[Dataset entries]
<<<<

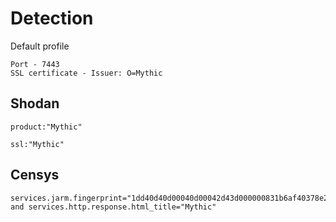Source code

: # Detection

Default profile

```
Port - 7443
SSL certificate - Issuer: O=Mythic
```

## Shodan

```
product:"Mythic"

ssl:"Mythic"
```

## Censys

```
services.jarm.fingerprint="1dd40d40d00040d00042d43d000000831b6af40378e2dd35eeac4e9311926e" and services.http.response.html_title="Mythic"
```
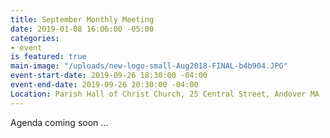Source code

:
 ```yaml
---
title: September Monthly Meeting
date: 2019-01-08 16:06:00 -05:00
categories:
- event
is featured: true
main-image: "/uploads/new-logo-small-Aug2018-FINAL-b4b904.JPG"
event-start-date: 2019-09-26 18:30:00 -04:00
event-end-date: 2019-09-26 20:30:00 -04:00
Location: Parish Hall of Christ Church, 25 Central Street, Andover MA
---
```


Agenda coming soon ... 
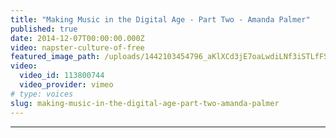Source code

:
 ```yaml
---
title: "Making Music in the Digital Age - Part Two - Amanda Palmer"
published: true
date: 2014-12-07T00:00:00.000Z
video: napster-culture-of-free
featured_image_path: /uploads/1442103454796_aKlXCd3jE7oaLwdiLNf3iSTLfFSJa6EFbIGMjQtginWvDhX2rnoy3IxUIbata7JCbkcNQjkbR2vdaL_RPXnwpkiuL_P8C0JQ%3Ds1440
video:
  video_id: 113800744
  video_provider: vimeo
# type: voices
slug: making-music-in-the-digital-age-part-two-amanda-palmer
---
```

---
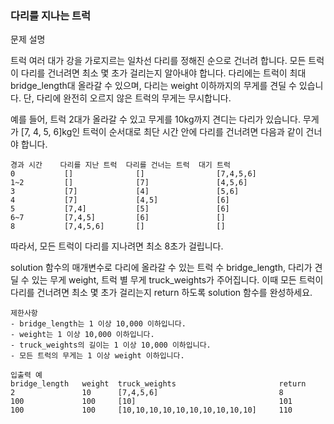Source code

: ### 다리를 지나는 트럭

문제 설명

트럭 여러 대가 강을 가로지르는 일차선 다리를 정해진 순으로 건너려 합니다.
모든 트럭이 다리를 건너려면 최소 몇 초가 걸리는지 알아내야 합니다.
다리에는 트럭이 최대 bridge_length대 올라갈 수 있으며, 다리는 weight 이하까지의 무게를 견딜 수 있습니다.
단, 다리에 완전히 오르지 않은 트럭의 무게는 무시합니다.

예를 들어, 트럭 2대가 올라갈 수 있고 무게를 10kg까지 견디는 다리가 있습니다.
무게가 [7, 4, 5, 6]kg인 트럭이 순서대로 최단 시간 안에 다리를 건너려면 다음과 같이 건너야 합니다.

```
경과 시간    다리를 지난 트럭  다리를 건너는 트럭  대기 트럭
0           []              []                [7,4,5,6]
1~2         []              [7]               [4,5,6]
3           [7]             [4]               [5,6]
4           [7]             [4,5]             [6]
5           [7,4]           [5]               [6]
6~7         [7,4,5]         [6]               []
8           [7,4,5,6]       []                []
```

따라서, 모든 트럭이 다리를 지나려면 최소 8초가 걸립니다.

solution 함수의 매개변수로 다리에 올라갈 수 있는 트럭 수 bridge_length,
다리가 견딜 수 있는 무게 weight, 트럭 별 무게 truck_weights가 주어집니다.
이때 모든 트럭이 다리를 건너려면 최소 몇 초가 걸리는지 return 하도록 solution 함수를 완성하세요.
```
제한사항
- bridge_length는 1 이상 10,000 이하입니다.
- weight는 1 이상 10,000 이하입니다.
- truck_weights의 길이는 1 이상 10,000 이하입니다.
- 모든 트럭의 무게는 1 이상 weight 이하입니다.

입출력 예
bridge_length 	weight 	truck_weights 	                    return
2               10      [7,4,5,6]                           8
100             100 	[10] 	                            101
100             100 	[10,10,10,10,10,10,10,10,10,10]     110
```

>>>>
<<<<

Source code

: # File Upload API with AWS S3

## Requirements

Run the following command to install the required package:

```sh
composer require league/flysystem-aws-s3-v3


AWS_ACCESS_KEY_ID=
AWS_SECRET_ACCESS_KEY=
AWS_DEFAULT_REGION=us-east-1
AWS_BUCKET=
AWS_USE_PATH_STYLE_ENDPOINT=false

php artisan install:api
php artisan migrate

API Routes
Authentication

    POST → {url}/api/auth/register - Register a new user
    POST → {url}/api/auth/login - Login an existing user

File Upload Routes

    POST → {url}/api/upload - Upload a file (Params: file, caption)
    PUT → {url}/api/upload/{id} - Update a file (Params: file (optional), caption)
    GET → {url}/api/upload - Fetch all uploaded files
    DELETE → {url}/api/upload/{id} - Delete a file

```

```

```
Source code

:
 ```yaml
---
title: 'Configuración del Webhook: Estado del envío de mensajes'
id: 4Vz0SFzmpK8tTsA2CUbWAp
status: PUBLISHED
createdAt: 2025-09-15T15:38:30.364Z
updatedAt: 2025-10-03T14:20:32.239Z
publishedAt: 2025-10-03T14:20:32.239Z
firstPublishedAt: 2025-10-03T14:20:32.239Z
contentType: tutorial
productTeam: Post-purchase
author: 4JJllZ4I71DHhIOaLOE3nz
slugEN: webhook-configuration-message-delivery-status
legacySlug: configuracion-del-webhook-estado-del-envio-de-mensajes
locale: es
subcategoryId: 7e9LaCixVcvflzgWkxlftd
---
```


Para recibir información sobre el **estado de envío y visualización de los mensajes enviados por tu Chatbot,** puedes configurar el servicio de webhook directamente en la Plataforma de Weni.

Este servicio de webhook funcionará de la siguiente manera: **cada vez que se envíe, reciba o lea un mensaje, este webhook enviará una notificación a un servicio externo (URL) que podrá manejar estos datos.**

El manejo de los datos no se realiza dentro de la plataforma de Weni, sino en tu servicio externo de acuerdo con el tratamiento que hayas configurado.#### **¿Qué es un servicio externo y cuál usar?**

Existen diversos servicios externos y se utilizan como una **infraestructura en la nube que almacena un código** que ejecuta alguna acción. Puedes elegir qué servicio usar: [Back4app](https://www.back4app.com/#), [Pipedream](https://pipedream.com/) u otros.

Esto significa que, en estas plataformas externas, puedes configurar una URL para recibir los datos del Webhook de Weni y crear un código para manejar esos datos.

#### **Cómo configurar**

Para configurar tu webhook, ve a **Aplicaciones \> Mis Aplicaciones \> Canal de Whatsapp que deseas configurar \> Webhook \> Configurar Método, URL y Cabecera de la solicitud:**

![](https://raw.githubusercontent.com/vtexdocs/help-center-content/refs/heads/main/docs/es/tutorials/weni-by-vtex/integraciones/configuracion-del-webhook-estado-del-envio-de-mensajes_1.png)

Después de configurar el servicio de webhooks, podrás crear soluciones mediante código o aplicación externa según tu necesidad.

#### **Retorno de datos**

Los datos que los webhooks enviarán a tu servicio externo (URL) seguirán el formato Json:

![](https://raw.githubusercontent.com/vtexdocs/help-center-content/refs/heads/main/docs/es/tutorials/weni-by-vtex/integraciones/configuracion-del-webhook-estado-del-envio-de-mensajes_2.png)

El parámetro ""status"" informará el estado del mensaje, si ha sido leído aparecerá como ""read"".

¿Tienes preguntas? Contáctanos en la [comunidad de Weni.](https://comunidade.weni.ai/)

>>>>

When a line in the records holds the string "recibir", copy that line.

Para recibir información sobre el **estado de envío y visualización de los mensajes enviados por tu Chatbot,** puedes configurar el servicio de webhook directamente en la Plataforma de Weni.
Esto significa que, en estas plataformas externas, puedes configurar una URL para recibir los datos del Webhook de Weni y crear un código para manejar esos datos.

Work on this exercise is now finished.